#### Supplied information ####

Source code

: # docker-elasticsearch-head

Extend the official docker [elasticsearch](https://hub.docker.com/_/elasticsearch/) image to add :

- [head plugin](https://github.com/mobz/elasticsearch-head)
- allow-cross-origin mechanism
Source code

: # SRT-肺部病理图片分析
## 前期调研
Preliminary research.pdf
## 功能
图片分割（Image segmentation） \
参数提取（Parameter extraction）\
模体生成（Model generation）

####
#### Supplied information ####

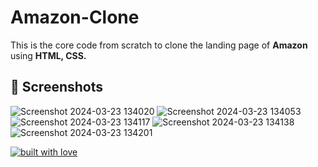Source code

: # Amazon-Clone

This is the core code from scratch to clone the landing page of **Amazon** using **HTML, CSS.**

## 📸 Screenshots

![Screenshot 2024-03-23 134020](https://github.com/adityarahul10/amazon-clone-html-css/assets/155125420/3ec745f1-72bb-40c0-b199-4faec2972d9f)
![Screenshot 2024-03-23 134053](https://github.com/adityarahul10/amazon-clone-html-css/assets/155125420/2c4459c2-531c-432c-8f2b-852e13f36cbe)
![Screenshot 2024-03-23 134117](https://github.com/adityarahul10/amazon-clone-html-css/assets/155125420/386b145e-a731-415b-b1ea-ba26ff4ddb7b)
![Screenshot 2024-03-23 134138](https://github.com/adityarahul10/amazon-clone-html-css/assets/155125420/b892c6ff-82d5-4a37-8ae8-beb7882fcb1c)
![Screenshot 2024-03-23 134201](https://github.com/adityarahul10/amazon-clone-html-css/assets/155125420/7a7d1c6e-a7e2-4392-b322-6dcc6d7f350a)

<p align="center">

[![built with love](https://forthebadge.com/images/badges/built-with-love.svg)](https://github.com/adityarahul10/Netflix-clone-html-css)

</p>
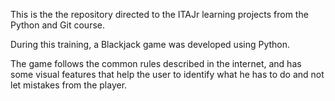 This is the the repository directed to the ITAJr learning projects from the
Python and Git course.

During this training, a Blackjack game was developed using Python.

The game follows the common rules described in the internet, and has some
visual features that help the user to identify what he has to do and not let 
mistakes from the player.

####
#### Supplied information ####

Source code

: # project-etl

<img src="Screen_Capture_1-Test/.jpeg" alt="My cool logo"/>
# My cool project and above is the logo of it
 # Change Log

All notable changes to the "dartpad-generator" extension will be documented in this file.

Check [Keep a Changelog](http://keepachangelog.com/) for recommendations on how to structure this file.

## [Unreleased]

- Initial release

####

Problem description: Copy the lines above exactly, beginning at the line that has "Preliminary research.pdf" and stopping after the line that has "模体生成（Model generation）", and omit the rest.

Task output:
Preliminary research.pdf
## 功能
图片分割（Image segmentation） \
参数提取（Parameter extraction）\
模体生成（Model generation）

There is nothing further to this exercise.